等吃完了这顿饭,她将会得到什么样的对待?

沉卉不敢想,上一回他玩弄她的感情,就已经让她的心死过一回,若他再想出更高明的玩弄手段,她也许会疯狂吧!

她乖巧的由着他喂食,但那双眼睛仍呈现了惶恐与不安,她的身体是僵直的,对于他的「温柔」,她充满恐俱。

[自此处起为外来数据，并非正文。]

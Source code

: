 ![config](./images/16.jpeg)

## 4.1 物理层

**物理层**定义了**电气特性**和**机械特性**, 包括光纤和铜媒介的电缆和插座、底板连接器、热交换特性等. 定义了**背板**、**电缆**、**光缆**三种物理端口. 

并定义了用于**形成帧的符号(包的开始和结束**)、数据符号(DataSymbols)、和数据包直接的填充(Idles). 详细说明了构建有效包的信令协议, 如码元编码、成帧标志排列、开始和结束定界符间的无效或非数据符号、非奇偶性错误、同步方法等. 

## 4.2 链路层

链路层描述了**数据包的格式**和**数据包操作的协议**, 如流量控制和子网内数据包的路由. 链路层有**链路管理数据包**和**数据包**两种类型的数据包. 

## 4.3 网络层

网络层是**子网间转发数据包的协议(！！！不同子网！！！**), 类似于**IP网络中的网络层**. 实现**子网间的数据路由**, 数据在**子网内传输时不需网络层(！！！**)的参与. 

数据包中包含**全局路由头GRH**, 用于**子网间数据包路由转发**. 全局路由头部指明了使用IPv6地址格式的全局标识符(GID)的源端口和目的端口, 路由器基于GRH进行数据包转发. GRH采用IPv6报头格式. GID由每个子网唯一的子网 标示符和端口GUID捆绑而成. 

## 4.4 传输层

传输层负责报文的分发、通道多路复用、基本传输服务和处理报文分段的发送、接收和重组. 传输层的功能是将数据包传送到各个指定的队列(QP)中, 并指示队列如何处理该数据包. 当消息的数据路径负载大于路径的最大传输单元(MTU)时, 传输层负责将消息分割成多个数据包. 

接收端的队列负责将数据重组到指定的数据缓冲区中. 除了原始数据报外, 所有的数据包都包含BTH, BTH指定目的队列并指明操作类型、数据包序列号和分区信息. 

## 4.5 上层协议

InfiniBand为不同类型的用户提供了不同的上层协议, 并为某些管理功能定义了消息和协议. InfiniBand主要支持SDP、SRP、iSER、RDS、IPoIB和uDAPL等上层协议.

心惊胆战的用过晚餐,喝了炖汤,她所担心的事并未发生,因为杜邯琅一吃完饭就直接上了楼。

她如获大赦。

这顿饭她吃得紧张,不知觉地胃犯疼,只好进了厨房打开冰箱,拿了颗胃药吃。

「少奶奶。」整理餐具的厨娘走过来,「刚才少爷是不是喂你吃饭?」

「好像是。」

厨娘困感的看着她,「我看到他喂你吃饭了啊,怎么会说好像呢?」

「没有啦!」她笑了笑。

是喂,还是另有图谋,她根本搞不清楚……

「你不在的这几天,少爷的脾气比以前好耶,不会大声的骂我们,也不会看啥事都不顺眼。虽然他老是绷着一张脸,不过真的比以前好多了。」

「这样很好啊!」沉卉言不由衷的笑。